# REQUIRED ACTION
Repeat exactly, and only, the lines from the line containing "- Review the" through the last line of the records below, including both.

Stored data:
########################################
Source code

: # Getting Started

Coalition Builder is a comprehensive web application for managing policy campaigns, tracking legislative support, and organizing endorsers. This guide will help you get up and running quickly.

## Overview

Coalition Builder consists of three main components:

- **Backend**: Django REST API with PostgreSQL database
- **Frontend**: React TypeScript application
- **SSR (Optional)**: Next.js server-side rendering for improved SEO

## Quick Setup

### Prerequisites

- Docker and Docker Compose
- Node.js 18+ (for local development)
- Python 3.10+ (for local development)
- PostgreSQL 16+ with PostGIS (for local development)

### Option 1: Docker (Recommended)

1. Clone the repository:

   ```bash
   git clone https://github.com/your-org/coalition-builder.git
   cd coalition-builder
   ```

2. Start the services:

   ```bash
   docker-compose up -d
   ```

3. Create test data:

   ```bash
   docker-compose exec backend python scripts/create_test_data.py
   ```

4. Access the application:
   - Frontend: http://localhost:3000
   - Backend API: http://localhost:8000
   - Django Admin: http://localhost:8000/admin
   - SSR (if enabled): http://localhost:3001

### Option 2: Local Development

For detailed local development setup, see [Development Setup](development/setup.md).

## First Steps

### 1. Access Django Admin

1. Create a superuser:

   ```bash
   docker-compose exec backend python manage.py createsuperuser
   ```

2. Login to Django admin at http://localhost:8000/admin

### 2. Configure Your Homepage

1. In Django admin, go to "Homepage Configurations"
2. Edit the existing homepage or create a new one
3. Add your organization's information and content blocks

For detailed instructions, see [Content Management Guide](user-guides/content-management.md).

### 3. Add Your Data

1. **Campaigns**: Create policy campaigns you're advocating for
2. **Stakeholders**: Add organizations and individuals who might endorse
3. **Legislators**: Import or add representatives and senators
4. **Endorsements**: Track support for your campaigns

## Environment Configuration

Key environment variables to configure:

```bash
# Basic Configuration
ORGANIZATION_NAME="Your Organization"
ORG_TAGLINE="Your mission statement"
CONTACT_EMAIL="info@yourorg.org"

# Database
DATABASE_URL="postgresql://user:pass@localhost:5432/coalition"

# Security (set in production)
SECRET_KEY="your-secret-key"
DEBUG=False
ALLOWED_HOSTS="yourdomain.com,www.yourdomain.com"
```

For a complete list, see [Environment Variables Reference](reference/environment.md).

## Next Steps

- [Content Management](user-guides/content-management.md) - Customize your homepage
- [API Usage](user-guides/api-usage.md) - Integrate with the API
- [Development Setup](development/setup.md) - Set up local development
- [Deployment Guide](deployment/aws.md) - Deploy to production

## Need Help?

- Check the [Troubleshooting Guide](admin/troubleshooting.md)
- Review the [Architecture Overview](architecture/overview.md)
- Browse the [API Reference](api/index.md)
########################################
# TASK RESPONSE
- Review the [Architecture Overview](architecture/overview.md)
- Browse the [API Reference](api/index.md)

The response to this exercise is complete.